Impro as a Lifestyle

photo: Remy Bertrand

Recently, I’ve been taking theatrical impro classes which culminate in a public show, and they’ve sparked lots of ideas in me. Our teacher, Remy is extremely imaginative and adventurous, and so we never know exactly what we’ll be doing from one moment to the next. However, we do generally start the class with a warm-up.

An impro warm-up is designed to get us to a place where we are able to be open, creative, free, bold, natural, inventive, uninhibited. Once we are in that place, anything is possible. It doesn’t really matter how we get there. Recently, we were instructed to improvise several scenes and songs in Spanish, although most of us don’t speak the language. At other times, we will speak gibberish, or mime, or do one action while describing another. It’s more about what goes on inside us- allowing ourselves to experience that moment of daring, the pushing-through of the membrane that usually stops us emerging fully into life.

I’m finding this process extremely liberating, not only in class, but in life. I am more aware of the enormous range of possibilities that we have in any moment– what we say, how we react to situations spontaneously, how we are able to be creative at the drop of a hat.

In the past, I have been involved in some abusive situations, both personally and professionally. It took me a long time to extricate myself. Now I look back and wonder why I put up with so much, why I was so acquiescent. I see that I had many more options than I chose to use. I remember an opera singer who shouted at me viciously when I tried to give her feedback. A flat mate who blamed me for her constant mood swings, and tried to use personal information against me when I asked her to leave. Having been brought up to be “nice and polite”, I had unwittingly become a doormat. I had so many options and I didn’t realize.

One of the reasons we love to watch ‘flash mobs’ is that they do the unexpected in a setting where we’ve all been socialized to behave in a certain way. Someone bursting into song in an airport arrivals area or dancing the flamenco in a bank shows us what we are not doing, and could do. It takes guts, there’s no denying. It’s one thing to take part in impro on a stage with fellow improvisers, in front of an audience who are expecting to see just that. It’s quite another thing to behave in an unorthodox way in a shop or a restaurant. It breaks the codes we all have agreed to live by, and we fear looking “mad, bad or dangerous to know”.
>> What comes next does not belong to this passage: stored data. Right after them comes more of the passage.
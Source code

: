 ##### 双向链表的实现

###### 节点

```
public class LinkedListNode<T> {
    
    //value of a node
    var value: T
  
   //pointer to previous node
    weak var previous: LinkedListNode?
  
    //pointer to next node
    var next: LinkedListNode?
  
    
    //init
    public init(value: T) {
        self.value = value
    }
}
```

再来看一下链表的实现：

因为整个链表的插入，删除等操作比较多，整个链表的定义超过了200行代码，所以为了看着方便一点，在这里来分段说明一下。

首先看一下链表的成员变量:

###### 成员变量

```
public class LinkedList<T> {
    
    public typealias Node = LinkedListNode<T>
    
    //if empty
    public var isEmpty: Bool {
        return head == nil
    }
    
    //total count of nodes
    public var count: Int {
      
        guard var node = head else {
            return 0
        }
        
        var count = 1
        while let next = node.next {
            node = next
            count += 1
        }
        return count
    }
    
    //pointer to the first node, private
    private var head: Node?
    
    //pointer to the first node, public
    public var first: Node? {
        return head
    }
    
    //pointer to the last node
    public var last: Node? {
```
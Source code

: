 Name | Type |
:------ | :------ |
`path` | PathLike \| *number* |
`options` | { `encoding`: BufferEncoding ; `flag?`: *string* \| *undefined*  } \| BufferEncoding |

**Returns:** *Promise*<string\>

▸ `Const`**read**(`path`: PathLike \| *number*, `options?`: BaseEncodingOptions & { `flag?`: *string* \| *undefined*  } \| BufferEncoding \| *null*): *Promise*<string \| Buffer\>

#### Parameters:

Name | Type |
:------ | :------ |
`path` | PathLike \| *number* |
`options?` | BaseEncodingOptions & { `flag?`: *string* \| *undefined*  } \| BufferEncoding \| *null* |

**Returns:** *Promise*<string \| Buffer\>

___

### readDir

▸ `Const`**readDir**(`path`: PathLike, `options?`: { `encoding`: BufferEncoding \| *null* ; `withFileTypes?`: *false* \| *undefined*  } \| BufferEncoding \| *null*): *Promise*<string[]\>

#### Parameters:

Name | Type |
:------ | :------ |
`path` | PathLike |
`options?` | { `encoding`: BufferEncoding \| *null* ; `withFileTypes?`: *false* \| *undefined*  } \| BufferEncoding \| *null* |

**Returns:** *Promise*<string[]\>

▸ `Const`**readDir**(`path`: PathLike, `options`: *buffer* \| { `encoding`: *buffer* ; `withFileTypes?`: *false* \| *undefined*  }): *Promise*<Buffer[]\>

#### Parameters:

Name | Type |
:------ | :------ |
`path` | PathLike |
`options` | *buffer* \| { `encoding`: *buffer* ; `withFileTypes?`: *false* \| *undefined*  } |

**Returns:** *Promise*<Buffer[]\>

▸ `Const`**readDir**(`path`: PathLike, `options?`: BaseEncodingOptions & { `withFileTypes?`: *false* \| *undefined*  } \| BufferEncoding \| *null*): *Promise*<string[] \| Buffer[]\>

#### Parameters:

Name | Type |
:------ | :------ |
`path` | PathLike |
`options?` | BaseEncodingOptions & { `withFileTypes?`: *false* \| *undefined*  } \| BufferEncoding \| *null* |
I realize now that I’ve already been playing a character on stage for years, without really being aware of it. As a classical pianist, I was trained to walk on to the platform in a dignified and confident manner, acknowledge the audience with a charming smile, and sit down to play the piano as if it were the easiest thing in the world to do- even though at times I was so nervous I felt about to throw up, or my knees were trembling so much that it was hard to use the pedals. I could just as easily have played any other character, but I did what was expected of me because that was what being “a professional” meant.

It suddenly strikes me as amusing– all of us walking around in various personae, being a bank manager or a taxi driver or a teacher or a mother or a politician. We’re all just pretending. We could just as easily have chosen other personae. Yet at some point the wind changed and we got stuck like it.

So how about trying a few new personae on for size? It’s exhilarating. It’s the best fun in the world. And it’s unimaginably liberating.

Impro is how my three-year-old nephew spends his time right now. He carries little superhero figures around all day, creating scenarios with them and acting out roles. He is a supremely present, happy and energetic little chap.

I’m wondering whether impro could be used in situations where communication has become rigid and predictable– for example in personal or intimate relationships, or in professional relationships. Our teacher sometimes works in business, teaching people the uses of impro in professional contexts, and I’m wondering whether it’s possible to use it in more personal ones. I wonder what it would be like to communicate with a partner, boyfriend, child, family member from that place, and what would be necessary to get one into that space. The very idea excites me. What if I could use the skills I already have in combination with impro, for example in a workshop? It could be really wild and fun. It could be really deep and freeing.

What would it be like to live from that place, or at least to inhabit it on a regular basis? What would I be able to accomplish? Or who would I be able to be?

Sitting at the piano this evening for the first time in ages, I felt inspired to improvise, and was enjoying the sound of some complex harmonies when the thought crossed my mind, “Yes, but this is a bit derivative. “ Just one thought, but it took the edge off my joy and my spontaneity. And then I realized I hadn’t had this thought for a while. When you’re improvising onstage, there is no time to think about whether you’re being derivative. Maybe you are, maybe you aren’t. What’s more important is that you’re being free, spontaneous, and connecting with those around you, both on and off stage.

Suddenly it seems the stupidest thing in the world to worry about. I let the thought go, and return to enjoying my music-making. It occurs to me: what if letting go of worrying about being derivative results in a greater level of freedom– and then who knows what may emerge?

In impro, we don’t have time. And in the larger scheme of things, none of us really has time. With the recent catastrophes in the news fresh in my mind, I feel a great sense of privilege in being alive at all. People are leaving the planet in droves. So, as the poet Mary Oliver famously wrote,

Tell me, what is it you plan to do with your one wild and precious life?”